- Born: 28 November 1990 (age 35) Kyiv, Ukraine
- Education: Kyiv National University of Technologies and Design
- Occupation: Artist

= Olha Haidamaka =

Ukrainian artist (born 1990)

Olha Haidamaka (Ольга Гайдамака, born 28 November 1990, Kyiv, Ukraine) is a Ukrainian artist. Laureate of the International Art Arkhip Kuindzhi Prize (2023).

==Biography==
Olha Haidamaka was born on 28 November 1990 in Kyiv.

She studied at the Leontovych School of Arts in Kyiv. She graduated from the Kyiv National University of Technologies and Design.

==Creativity==
In some of Olha Haidamaka's paintings, one can recognize famous Ukrainians, including: Onuka, Solomiya Krushelnytska, Olha Sumska, Bohdan Stupka, Nataliia Sumska, and Olha Freimut.

She illustrated a large amount of fiction.

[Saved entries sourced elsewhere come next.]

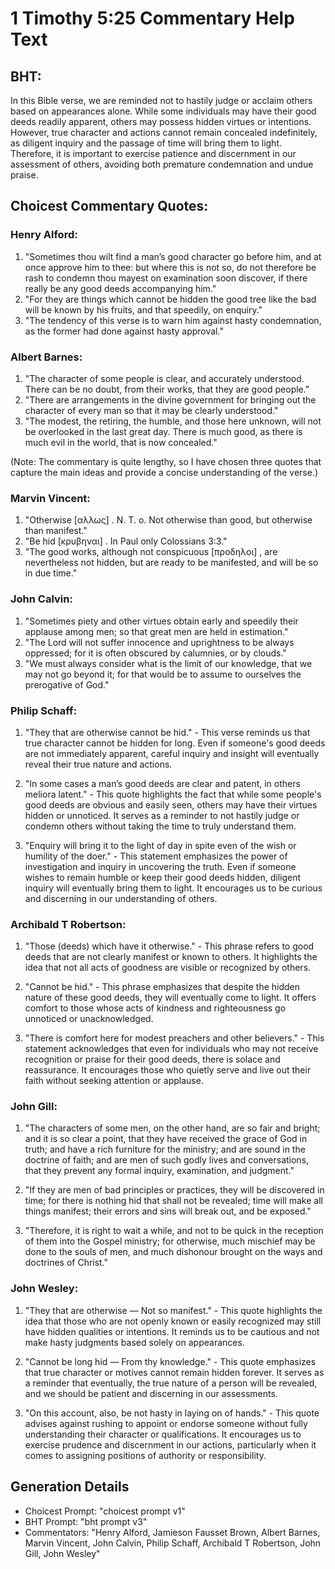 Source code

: # 1 Timothy 5:25 Commentary Help Text

## BHT:
In this Bible verse, we are reminded not to hastily judge or acclaim others based on appearances alone. While some individuals may have their good deeds readily apparent, others may possess hidden virtues or intentions. However, true character and actions cannot remain concealed indefinitely, as diligent inquiry and the passage of time will bring them to light. Therefore, it is important to exercise patience and discernment in our assessment of others, avoiding both premature condemnation and undue praise.

## Choicest Commentary Quotes:
### Henry Alford:
1. "Sometimes thou wilt find a man’s good character go before him, and at once approve him to thee: but where this is not so, do not therefore be rash to condemn thou mayest on examination soon discover, if there really be any good deeds accompanying him." 
2. "For they are things which cannot be hidden the good tree like the bad will be known by his fruits, and that speedily, on enquiry."
3. "The tendency of this verse is to warn him against hasty condemnation, as the former had done against hasty approval."

### Albert Barnes:
1. "The character of some people is clear, and accurately understood. There can be no doubt, from their works, that they are good people."
2. "There are arrangements in the divine government for bringing out the character of every man so that it may be clearly understood."
3. "The modest, the retiring, the humble, and those here unknown, will not be overlooked in the last great day. There is much good, as there is much evil in the world, that is now concealed."

(Note: The commentary is quite lengthy, so I have chosen three quotes that capture the main ideas and provide a concise understanding of the verse.)

### Marvin Vincent:
1. "Otherwise [αλλως] . N. T. o. Not otherwise than good, but otherwise than manifest." 
2. "Be hid [κρυβηναι] . In Paul only Colossians 3:3." 
3. "The good works, although not conspicuous [προδηλοι] , are nevertheless not hidden, but are ready to be manifested, and will be so in due time."

### John Calvin:
1. "Sometimes piety and other virtues obtain early and speedily their applause among men; so that great men are held in estimation." 
2. "The Lord will not suffer innocence and uprightness to be always oppressed; for it is often obscured by calumnies, or by clouds."
3. "We must always consider what is the limit of our knowledge, that we may not go beyond it; for that would be to assume to ourselves the prerogative of God."

### Philip Schaff:
1. "They that are otherwise cannot be hid." - This verse reminds us that true character cannot be hidden for long. Even if someone's good deeds are not immediately apparent, careful inquiry and insight will eventually reveal their true nature and actions.

2. "In some cases a man’s good deeds are clear and patent, in others meliora latent." - This quote highlights the fact that while some people's good deeds are obvious and easily seen, others may have their virtues hidden or unnoticed. It serves as a reminder to not hastily judge or condemn others without taking the time to truly understand them.

3. "Enquiry will bring it to the light of day in spite even of the wish or humility of the doer." - This statement emphasizes the power of investigation and inquiry in uncovering the truth. Even if someone wishes to remain humble or keep their good deeds hidden, diligent inquiry will eventually bring them to light. It encourages us to be curious and discerning in our understanding of others.

### Archibald T Robertson:
1. "Those (deeds) which have it otherwise." - This phrase refers to good deeds that are not clearly manifest or known to others. It highlights the idea that not all acts of goodness are visible or recognized by others.

2. "Cannot be hid." - This phrase emphasizes that despite the hidden nature of these good deeds, they will eventually come to light. It offers comfort to those whose acts of kindness and righteousness go unnoticed or unacknowledged.

3. "There is comfort here for modest preachers and other believers." - This statement acknowledges that even for individuals who may not receive recognition or praise for their good deeds, there is solace and reassurance. It encourages those who quietly serve and live out their faith without seeking attention or applause.

### John Gill:
1. "The characters of some men, on the other hand, are so fair and bright; and it is so clear a point, that they have received the grace of God in truth; and have a rich furniture for the ministry; and are sound in the doctrine of faith; and are men of such godly lives and conversations, that they prevent any formal inquiry, examination, and judgment." 

2. "If they are men of bad principles or practices, they will be discovered in time; for there is nothing hid that shall not be revealed; time will make all things manifest; their errors and sins will break out, and be exposed."

3. "Therefore, it is right to wait a while, and not to be quick in the reception of them into the Gospel ministry; for otherwise, much mischief may be done to the souls of men, and much dishonour brought on the ways and doctrines of Christ."

### John Wesley:
1. "They that are otherwise — Not so manifest." - This quote highlights the idea that those who are not openly known or easily recognized may still have hidden qualities or intentions. It reminds us to be cautious and not make hasty judgments based solely on appearances.

2. "Cannot be long hid — From thy knowledge." - This quote emphasizes that true character or motives cannot remain hidden forever. It serves as a reminder that eventually, the true nature of a person will be revealed, and we should be patient and discerning in our assessments.

3. "On this account, also, be not hasty in laying on of hands." - This quote advises against rushing to appoint or endorse someone without fully understanding their character or qualifications. It encourages us to exercise prudence and discernment in our actions, particularly when it comes to assigning positions of authority or responsibility.


## Generation Details
- Choicest Prompt: "choicest prompt v1"
- BHT Prompt: "bht prompt v3"
- Commentators: "Henry Alford, Jamieson Fausset Brown, Albert Barnes, Marvin Vincent, John Calvin, Philip Schaff, Archibald T Robertson, John Gill, John Wesley"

Her works are kept in private collections in Ukraine, Canada, and the U.S.

==Exhibitions==
===Solo exhibitions===
- 2016 – Dusha Ukrainy, Taras Shevchenko Literary and Memorial House-Museum, Kyiv;
- 2018 – Dukhovnyi spadok, Art Hall of the Institute of Philology of Taras Shevchenko National University of Kyiv, Kyiv;
- 2019 – Dukhovnyi spadok, Art Space "Derevo zhyttia", Kyiv;
- 2019 – Shliakh do ridnoho, Obukhiv Folk Art Center, Obukhiv;
- 2020 – Embassy of the United States, Kyiv;
- 2020 – Shliakh do ridnoho, Boryspil State Historical Museum, Boryspil;
- 2021 – National Bank of Ukraine, Kyiv;
- 2022 – Osonnia, Chernihiv Regional Art Museum named after Hryhorii Halahan, Chernihiv;
- 2023 – Kvituvannia, Art Gallery, Kyiv;
- 2023 – Kvituvannia, Space4 business center, Rivne.

===Group exhibitions===
In 2015–2023, she participated in group exhibitions.